Cases of sexual abuse have been reported in at least a third of the residential institutions to which British child migrants were sent in Australia in the years up to 1970, according to evidence presented by Gordon Lynch to the Independent Inquiry into Child Sexual Abuse.

Professor Lynch, Professor of Modern Theology, Department of Religious Studies in the School of European Culture and Languages, explained that sexual abuse of these children was also likely to have been historically under-reported. Former child migrants have given a number of accounts of how disclosures of sexual abuse led to them being ignored, punished and even subjected to further acts of abuse.

Professor Lynch has been presenting evidence as an expert witness to the on-going Independent Inquiry into Child Sexual Abuse (IICSA) investigation of the sexual abuse of British child migrants which is focusing particularly on the experiences of more than 3000 children sent overseas after the end of the Second World War. In these initial hearings, the Inquiry Panel has heard harrowing evidence of sexual abuse from former British child migrants as well as on the effects of abuse on former child migrants by the Director of the Child Migrants Trust, Dr Margaret Humphreys.
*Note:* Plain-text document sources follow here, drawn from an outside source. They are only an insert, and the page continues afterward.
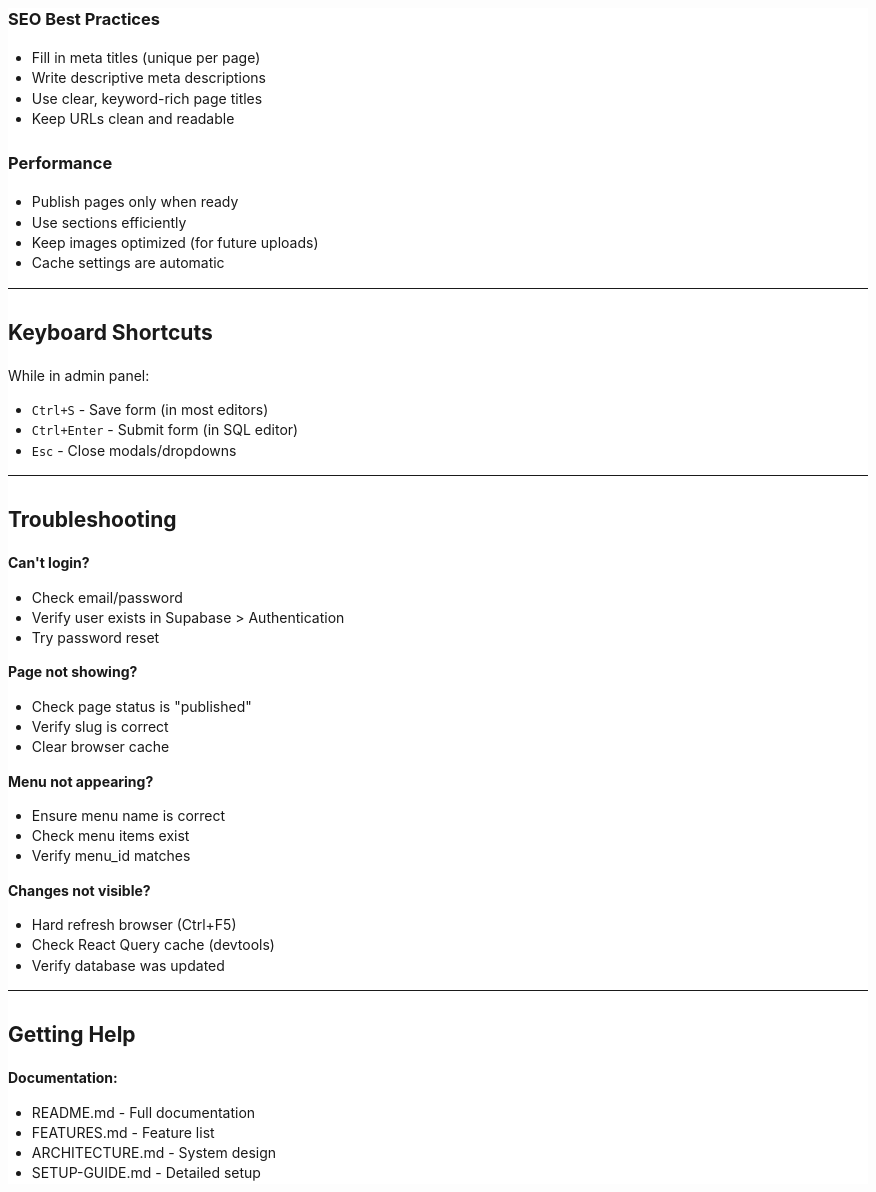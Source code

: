 ### SEO Best Practices
- Fill in meta titles (unique per page)
- Write descriptive meta descriptions
- Use clear, keyword-rich page titles
- Keep URLs clean and readable

### Performance
- Publish pages only when ready
- Use sections efficiently
- Keep images optimized (for future uploads)
- Cache settings are automatic

---

## Keyboard Shortcuts

While in admin panel:
- `Ctrl+S` - Save form (in most editors)
- `Ctrl+Enter` - Submit form (in SQL editor)
- `Esc` - Close modals/dropdowns

---

## Troubleshooting

**Can't login?**
- Check email/password
- Verify user exists in Supabase > Authentication
- Try password reset

**Page not showing?**
- Check page status is "published"
- Verify slug is correct
- Clear browser cache

**Menu not appearing?**
- Ensure menu name is correct
- Check menu items exist
- Verify menu_id matches

**Changes not visible?**
- Hard refresh browser (Ctrl+F5)
- Check React Query cache (devtools)
- Verify database was updated

---

## Getting Help

**Documentation:**
- README.md - Full documentation
- FEATURES.md - Feature list
- ARCHITECTURE.md - System design
- SETUP-GUIDE.md - Detailed setup
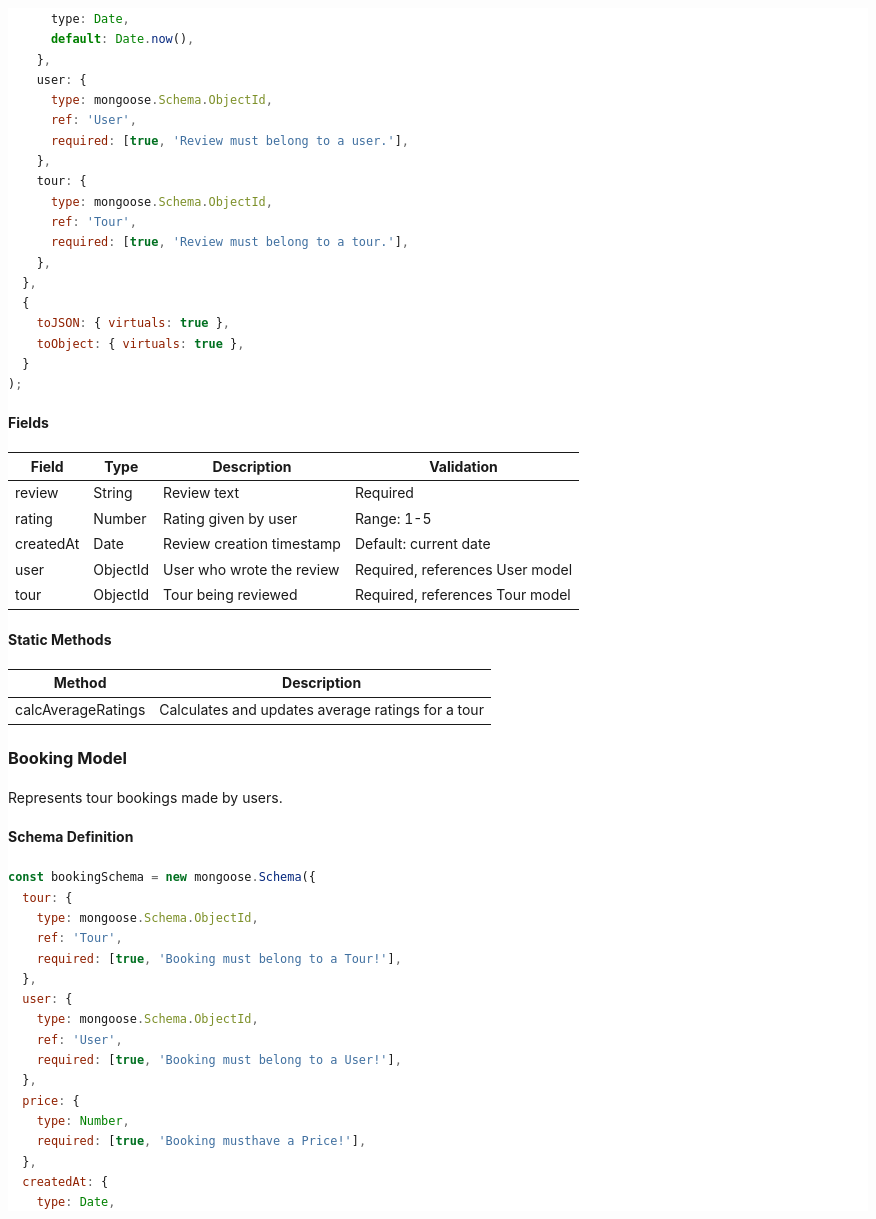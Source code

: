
 ```javascript
      type: Date,
      default: Date.now(),
    },
    user: {
      type: mongoose.Schema.ObjectId,
      ref: 'User',
      required: [true, 'Review must belong to a user.'],
    },
    tour: {
      type: mongoose.Schema.ObjectId,
      ref: 'Tour',
      required: [true, 'Review must belong to a tour.'],
    },
  },
  {
    toJSON: { virtuals: true },
    toObject: { virtuals: true },
  }
);
```

#### Fields

| Field      | Type       | Description                | Validation                               |
| ---------- | ---------- | -------------------------- | ---------------------------------------- |
| review     | String     | Review text                | Required                                 |
| rating     | Number     | Rating given by user       | Range: 1-5                               |
| createdAt  | Date       | Review creation timestamp  | Default: current date                    |
| user       | ObjectId   | User who wrote the review  | Required, references User model          |
| tour       | ObjectId   | Tour being reviewed        | Required, references Tour model          |

#### Static Methods

| Method             | Description                                               |
| ------------------ | --------------------------------------------------------- |
| calcAverageRatings | Calculates and updates average ratings for a tour         |

### Booking Model

Represents tour bookings made by users.

#### Schema Definition

```javascript
const bookingSchema = new mongoose.Schema({
  tour: {
    type: mongoose.Schema.ObjectId,
    ref: 'Tour',
    required: [true, 'Booking must belong to a Tour!'],
  },
  user: {
    type: mongoose.Schema.ObjectId,
    ref: 'User',
    required: [true, 'Booking must belong to a User!'],
  },
  price: {
    type: Number,
    required: [true, 'Booking musthave a Price!'],
  },
  createdAt: {
    type: Date,
```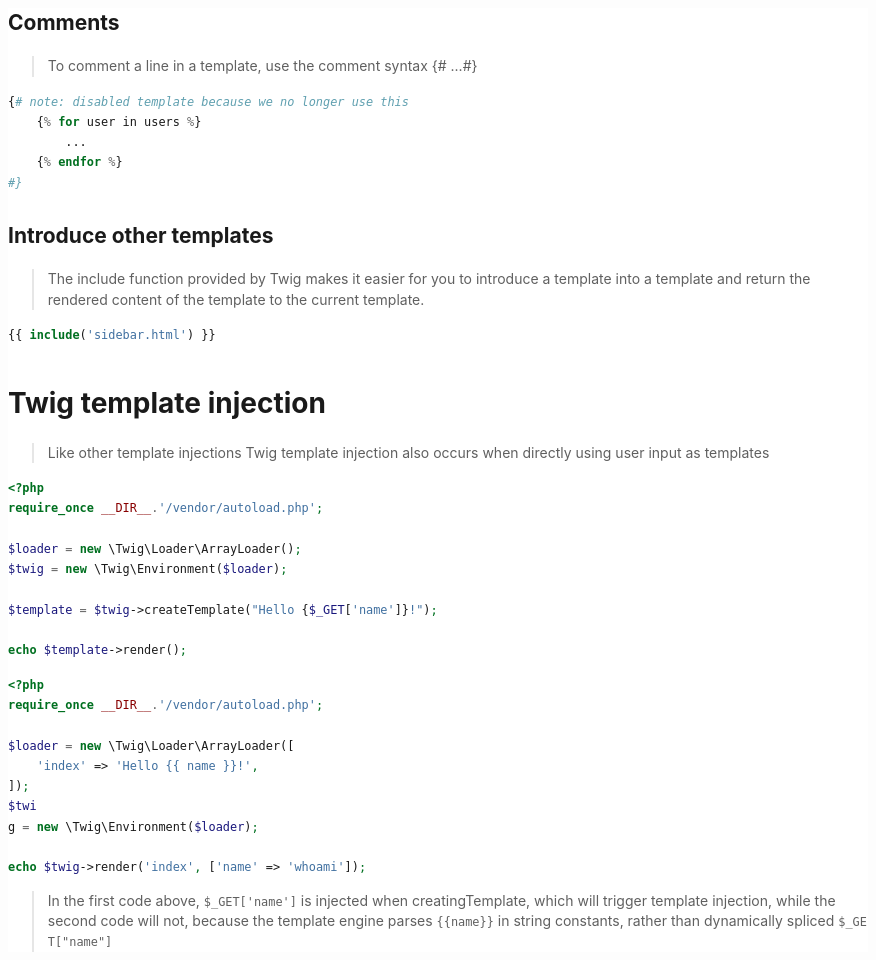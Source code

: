 ## Comments
> To comment a line in a template, use the comment syntax {# ...#}

```php
{# note: disabled template because we no longer use this
    {% for user in users %}
        ...
    {% endfor %}
#}
```

## Introduce other templates
> The include function provided by Twig makes it easier for you to introduce a template into a template and return the rendered content of the template to the current template.

```php
{{ include('sidebar.html') }}
```

# Twig template injection
> Like other template injections Twig template injection also occurs when directly using user input as templates

```php
<?php
require_once __DIR__.'/vendor/autoload.php';

$loader = new \Twig\Loader\ArrayLoader();
$twig = new \Twig\Environment($loader);

$template = $twig->createTemplate("Hello {$_GET['name']}!");

echo $template->render();
```

```php
<?php
require_once __DIR__.'/vendor/autoload.php';

$loader = new \Twig\Loader\ArrayLoader([
    'index' => 'Hello {{ name }}!',
]);
$twi
g = new \Twig\Environment($loader);

echo $twig->render('index', ['name' => 'whoami']);
```

> In the first code above, `$_GET['name']` is injected when creatingTemplate, which will trigger template injection, while the second code will not, because the template engine parses `{{name}}` in string constants, rather than dynamically spliced ​​`$_GET["name"]`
Evidence from Professor Lynch, and his fellow expert witness, Professor Stephen Constantine from Lancaster University, has helped to place these experiences in historical context by explaining the origins of these migration schemes and the relationships between the different governmental and voluntary organisations involved in delivering them. They have also summarised a range of criticisms made of the child migration schemes during the period in which they were operating, including ways in which the schemes fell short of increasingly accepted post-War standards of child-care.

Professor Lynch will continue to work with the investigation which will re-convene further public hearings in July when it will consider more detailed evidence about the organisational contexts in which sexual abuse took place.